Input START
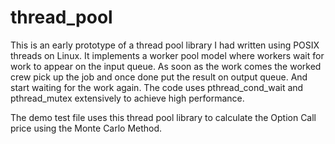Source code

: thread_pool
===========

This is an early prototype of a thread pool library I had written using POSIX threads on Linux.
It implements a worker pool model where workers wait for work to appear on the input queue. 
As soon as the work comes the worked crew pick up the job and once done put the result on output queue.
And start waiting for the work again.
The code uses pthread_cond_wait and pthread_mutex extensively to achieve high performance.

The demo test file uses this thread pool library to calculate the Option Call price using the Monte Carlo Method.
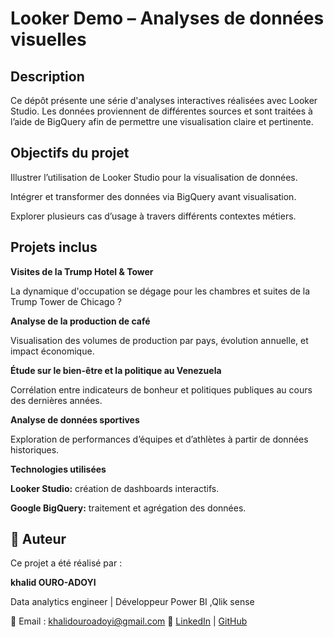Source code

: # Looker Demo – Analyses de données visuelles

## Description

Ce dépôt présente une série d'analyses interactives réalisées avec Looker Studio.
Les données proviennent de différentes sources et sont traitées à l’aide de BigQuery afin de permettre une visualisation claire et pertinente.

## Objectifs du projet

Illustrer l’utilisation de Looker Studio pour la visualisation de données.

Intégrer et transformer des données via BigQuery avant visualisation.

Explorer plusieurs cas d’usage à travers différents contextes métiers.

## Projets inclus

**Visites de la Trump Hotel & Tower**

La dynamique d'occupation se dégage pour les chambres et suites de la Trump Tower de Chicago ? 

**Analyse de la production de café**

Visualisation des volumes de production par pays, évolution annuelle, et impact économique.

**Étude sur le bien-être et la politique au Venezuela**

Corrélation entre indicateurs de bonheur et politiques publiques au cours des dernières années.

**Analyse de données sportives**

Exploration de performances d’équipes et d’athlètes à partir de données historiques.

**Technologies utilisées**

**Looker Studio:** création de dashboards interactifs.

**Google BigQuery:** traitement et agrégation des données.

## 👤 Auteur

Ce projet a été réalisé par :

**khalid OURO-ADOYI**  

Data analytics engineer | Développeur Power BI ,Qlik sense 

📧 Email : khalidouroadoyi@gmail.com
🔗 [LinkedIn](https://www.linkedin.com/in/khalid-ouro-adoyi/) | [GitHub](https://github.com/LIDONI)


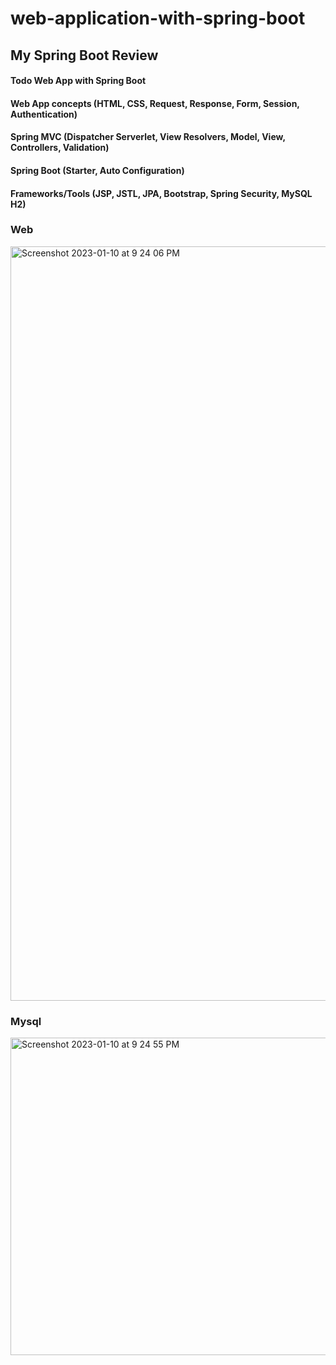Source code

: # web-application-with-spring-boot
## My Spring Boot Review

####  Todo Web App with Spring Boot

####  Web App concepts (HTML, CSS, Request, Response, Form, Session, Authentication)
#### Spring MVC (Dispatcher Serverlet, View Resolvers, Model, View, Controllers, Validation)
#### Spring Boot (Starter, Auto Configuration)
#### Frameworks/Tools (JSP, JSTL, JPA, Bootstrap, Spring Security, MySQL H2)

### Web
<img width="1207" alt="Screenshot 2023-01-10 at 9 24 06 PM" src="https://user-images.githubusercontent.com/108375365/211703786-4a6d2b13-f839-49fe-9b54-b85e9fab6009.png">

### Mysql
<img width="508" alt="Screenshot 2023-01-10 at 9 24 55 PM" src="https://user-images.githubusercontent.com/108375365/211703752-2433778b-c87f-4683-b1b0-b1ebf06e00aa.png">
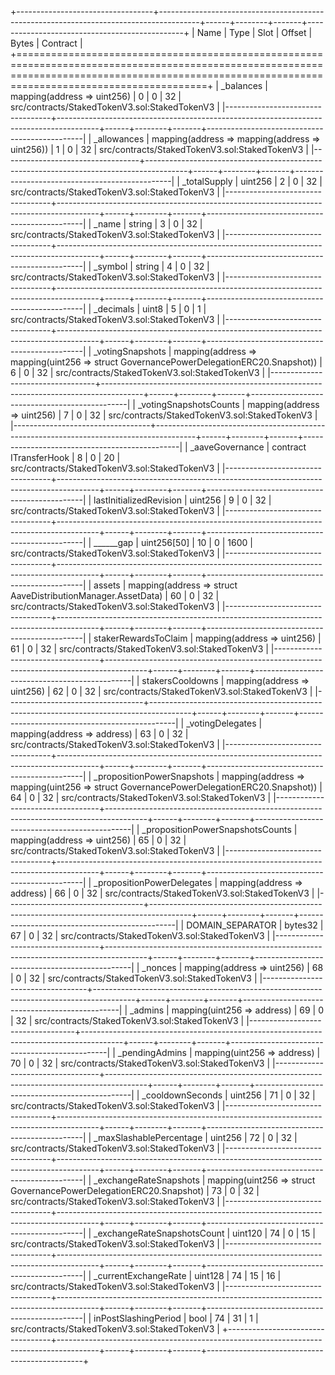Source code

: +----------------------------------+----------------------------------------------------------------------------------------+------+--------+-------+-----------------------------------------------+
| Name                             | Type                                                                                   | Slot | Offset | Bytes | Contract                                      |
+===================================================================================================================================================================================================+
| _balances                        | mapping(address => uint256)                                                            | 0    | 0      | 32    | src/contracts/StakedTokenV3.sol:StakedTokenV3 |
|----------------------------------+----------------------------------------------------------------------------------------+------+--------+-------+-----------------------------------------------|
| _allowances                      | mapping(address => mapping(address => uint256))                                        | 1    | 0      | 32    | src/contracts/StakedTokenV3.sol:StakedTokenV3 |
|----------------------------------+----------------------------------------------------------------------------------------+------+--------+-------+-----------------------------------------------|
| _totalSupply                     | uint256                                                                                | 2    | 0      | 32    | src/contracts/StakedTokenV3.sol:StakedTokenV3 |
|----------------------------------+----------------------------------------------------------------------------------------+------+--------+-------+-----------------------------------------------|
| _name                            | string                                                                                 | 3    | 0      | 32    | src/contracts/StakedTokenV3.sol:StakedTokenV3 |
|----------------------------------+----------------------------------------------------------------------------------------+------+--------+-------+-----------------------------------------------|
| _symbol                          | string                                                                                 | 4    | 0      | 32    | src/contracts/StakedTokenV3.sol:StakedTokenV3 |
|----------------------------------+----------------------------------------------------------------------------------------+------+--------+-------+-----------------------------------------------|
| _decimals                        | uint8                                                                                  | 5    | 0      | 1     | src/contracts/StakedTokenV3.sol:StakedTokenV3 |
|----------------------------------+----------------------------------------------------------------------------------------+------+--------+-------+-----------------------------------------------|
| _votingSnapshots                 | mapping(address => mapping(uint256 => struct GovernancePowerDelegationERC20.Snapshot)) | 6    | 0      | 32    | src/contracts/StakedTokenV3.sol:StakedTokenV3 |
|----------------------------------+----------------------------------------------------------------------------------------+------+--------+-------+-----------------------------------------------|
| _votingSnapshotsCounts           | mapping(address => uint256)                                                            | 7    | 0      | 32    | src/contracts/StakedTokenV3.sol:StakedTokenV3 |
|----------------------------------+----------------------------------------------------------------------------------------+------+--------+-------+-----------------------------------------------|
| _aaveGovernance                  | contract ITransferHook                                                                 | 8    | 0      | 20    | src/contracts/StakedTokenV3.sol:StakedTokenV3 |
|----------------------------------+----------------------------------------------------------------------------------------+------+--------+-------+-----------------------------------------------|
| lastInitializedRevision          | uint256                                                                                | 9    | 0      | 32    | src/contracts/StakedTokenV3.sol:StakedTokenV3 |
|----------------------------------+----------------------------------------------------------------------------------------+------+--------+-------+-----------------------------------------------|
| ______gap                        | uint256[50]                                                                            | 10   | 0      | 1600  | src/contracts/StakedTokenV3.sol:StakedTokenV3 |
|----------------------------------+----------------------------------------------------------------------------------------+------+--------+-------+-----------------------------------------------|
| assets                           | mapping(address => struct AaveDistributionManager.AssetData)                           | 60   | 0      | 32    | src/contracts/StakedTokenV3.sol:StakedTokenV3 |
|----------------------------------+----------------------------------------------------------------------------------------+------+--------+-------+-----------------------------------------------|
| stakerRewardsToClaim             | mapping(address => uint256)                                                            | 61   | 0      | 32    | src/contracts/StakedTokenV3.sol:StakedTokenV3 |
|----------------------------------+----------------------------------------------------------------------------------------+------+--------+-------+-----------------------------------------------|
| stakersCooldowns                 | mapping(address => uint256)                                                            | 62   | 0      | 32    | src/contracts/StakedTokenV3.sol:StakedTokenV3 |
|----------------------------------+----------------------------------------------------------------------------------------+------+--------+-------+-----------------------------------------------|
| _votingDelegates                 | mapping(address => address)                                                            | 63   | 0      | 32    | src/contracts/StakedTokenV3.sol:StakedTokenV3 |
|----------------------------------+----------------------------------------------------------------------------------------+------+--------+-------+-----------------------------------------------|
| _propositionPowerSnapshots       | mapping(address => mapping(uint256 => struct GovernancePowerDelegationERC20.Snapshot)) | 64   | 0      | 32    | src/contracts/StakedTokenV3.sol:StakedTokenV3 |
|----------------------------------+----------------------------------------------------------------------------------------+------+--------+-------+-----------------------------------------------|
| _propositionPowerSnapshotsCounts | mapping(address => uint256)                                                            | 65   | 0      | 32    | src/contracts/StakedTokenV3.sol:StakedTokenV3 |
|----------------------------------+----------------------------------------------------------------------------------------+------+--------+-------+-----------------------------------------------|
| _propositionPowerDelegates       | mapping(address => address)                                                            | 66   | 0      | 32    | src/contracts/StakedTokenV3.sol:StakedTokenV3 |
|----------------------------------+----------------------------------------------------------------------------------------+------+--------+-------+-----------------------------------------------|
| DOMAIN_SEPARATOR                 | bytes32                                                                                | 67   | 0      | 32    | src/contracts/StakedTokenV3.sol:StakedTokenV3 |
|----------------------------------+----------------------------------------------------------------------------------------+------+--------+-------+-----------------------------------------------|
| _nonces                          | mapping(address => uint256)                                                            | 68   | 0      | 32    | src/contracts/StakedTokenV3.sol:StakedTokenV3 |
|----------------------------------+----------------------------------------------------------------------------------------+------+--------+-------+-----------------------------------------------|
| _admins                          | mapping(uint256 => address)                                                            | 69   | 0      | 32    | src/contracts/StakedTokenV3.sol:StakedTokenV3 |
|----------------------------------+----------------------------------------------------------------------------------------+------+--------+-------+-----------------------------------------------|
| _pendingAdmins                   | mapping(uint256 => address)                                                            | 70   | 0      | 32    | src/contracts/StakedTokenV3.sol:StakedTokenV3 |
|----------------------------------+----------------------------------------------------------------------------------------+------+--------+-------+-----------------------------------------------|
| _cooldownSeconds                 | uint256                                                                                | 71   | 0      | 32    | src/contracts/StakedTokenV3.sol:StakedTokenV3 |
|----------------------------------+----------------------------------------------------------------------------------------+------+--------+-------+-----------------------------------------------|
| _maxSlashablePercentage          | uint256                                                                                | 72   | 0      | 32    | src/contracts/StakedTokenV3.sol:StakedTokenV3 |
|----------------------------------+----------------------------------------------------------------------------------------+------+--------+-------+-----------------------------------------------|
| _exchangeRateSnapshots           | mapping(uint256 => struct GovernancePowerDelegationERC20.Snapshot)                     | 73   | 0      | 32    | src/contracts/StakedTokenV3.sol:StakedTokenV3 |
|----------------------------------+----------------------------------------------------------------------------------------+------+--------+-------+-----------------------------------------------|
| _exchangeRateSnapshotsCount      | uint120                                                                                | 74   | 0      | 15    | src/contracts/StakedTokenV3.sol:StakedTokenV3 |
|----------------------------------+----------------------------------------------------------------------------------------+------+--------+-------+-----------------------------------------------|
| _currentExchangeRate             | uint128                                                                                | 74   | 15     | 16    | src/contracts/StakedTokenV3.sol:StakedTokenV3 |
|----------------------------------+----------------------------------------------------------------------------------------+------+--------+-------+-----------------------------------------------|
| inPostSlashingPeriod             | bool                                                                                   | 74   | 31     | 1     | src/contracts/StakedTokenV3.sol:StakedTokenV3 |
+----------------------------------+----------------------------------------------------------------------------------------+------+--------+-------+-----------------------------------------------+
Input END
• **Problem to work on**:
Every line of the listing that holds the word "Studio" is to be found and copied.

• **Solution below**:
Ce dépôt présente une série d'analyses interactives réalisées avec Looker Studio.
Illustrer l’utilisation de Looker Studio pour la visualisation de données.
**Looker Studio:** création de dashboards interactifs.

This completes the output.